--- RECORDS SHOWN Enclosed Below ---
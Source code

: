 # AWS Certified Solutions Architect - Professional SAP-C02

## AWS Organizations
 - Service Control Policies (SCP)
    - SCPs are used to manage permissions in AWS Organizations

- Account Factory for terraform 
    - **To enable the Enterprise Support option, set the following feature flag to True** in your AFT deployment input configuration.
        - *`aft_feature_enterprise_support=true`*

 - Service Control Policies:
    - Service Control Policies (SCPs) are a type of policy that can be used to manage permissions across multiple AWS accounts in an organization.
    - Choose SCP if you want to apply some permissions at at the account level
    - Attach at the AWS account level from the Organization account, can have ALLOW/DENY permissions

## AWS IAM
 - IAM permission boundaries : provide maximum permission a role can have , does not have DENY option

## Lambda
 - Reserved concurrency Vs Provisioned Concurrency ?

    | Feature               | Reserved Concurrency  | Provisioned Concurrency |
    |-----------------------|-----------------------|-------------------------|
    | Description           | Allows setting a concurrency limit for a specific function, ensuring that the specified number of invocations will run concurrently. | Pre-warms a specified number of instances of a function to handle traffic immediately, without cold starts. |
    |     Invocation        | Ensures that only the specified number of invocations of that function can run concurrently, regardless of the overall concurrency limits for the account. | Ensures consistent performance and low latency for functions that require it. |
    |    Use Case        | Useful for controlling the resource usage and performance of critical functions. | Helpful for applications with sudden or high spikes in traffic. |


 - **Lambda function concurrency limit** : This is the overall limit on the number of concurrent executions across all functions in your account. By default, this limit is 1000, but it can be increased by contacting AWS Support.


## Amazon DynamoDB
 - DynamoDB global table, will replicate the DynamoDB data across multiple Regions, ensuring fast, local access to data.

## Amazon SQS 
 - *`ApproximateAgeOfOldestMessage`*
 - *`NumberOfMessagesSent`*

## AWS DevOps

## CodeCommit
--- End of Enclosed RECORDS SHOWN ---
In the listing above, the lines from the one containing "## AWS Organizations" through the one containing "in traffic. |" must be set down exactly, with no other lines.

## AWS Organizations
 - Service Control Policies (SCP)
    - SCPs are used to manage permissions in AWS Organizations

- Account Factory for terraform 
    - **To enable the Enterprise Support option, set the following feature flag to True** in your AFT deployment input configuration.
        - *`aft_feature_enterprise_support=true`*

 - Service Control Policies:
    - Service Control Policies (SCPs) are a type of policy that can be used to manage permissions across multiple AWS accounts in an organization.
    - Choose SCP if you want to apply some permissions at at the account level
    - Attach at the AWS account level from the Organization account, can have ALLOW/DENY permissions

## AWS IAM
 - IAM permission boundaries : provide maximum permission a role can have , does not have DENY option

## Lambda
 - Reserved concurrency Vs Provisioned Concurrency ?

    | Feature               | Reserved Concurrency  | Provisioned Concurrency |
    |-----------------------|-----------------------|-------------------------|
    | Description           | Allows setting a concurrency limit for a specific function, ensuring that the specified number of invocations will run concurrently. | Pre-warms a specified number of instances of a function to handle traffic immediately, without cold starts. |
    |     Invocation        | Ensures that only the specified number of invocations of that function can run concurrently, regardless of the overall concurrency limits for the account. | Ensures consistent performance and low latency for functions that require it. |
    |    Use Case        | Useful for controlling the resource usage and performance of critical functions. | Helpful for applications with sudden or high spikes in traffic. |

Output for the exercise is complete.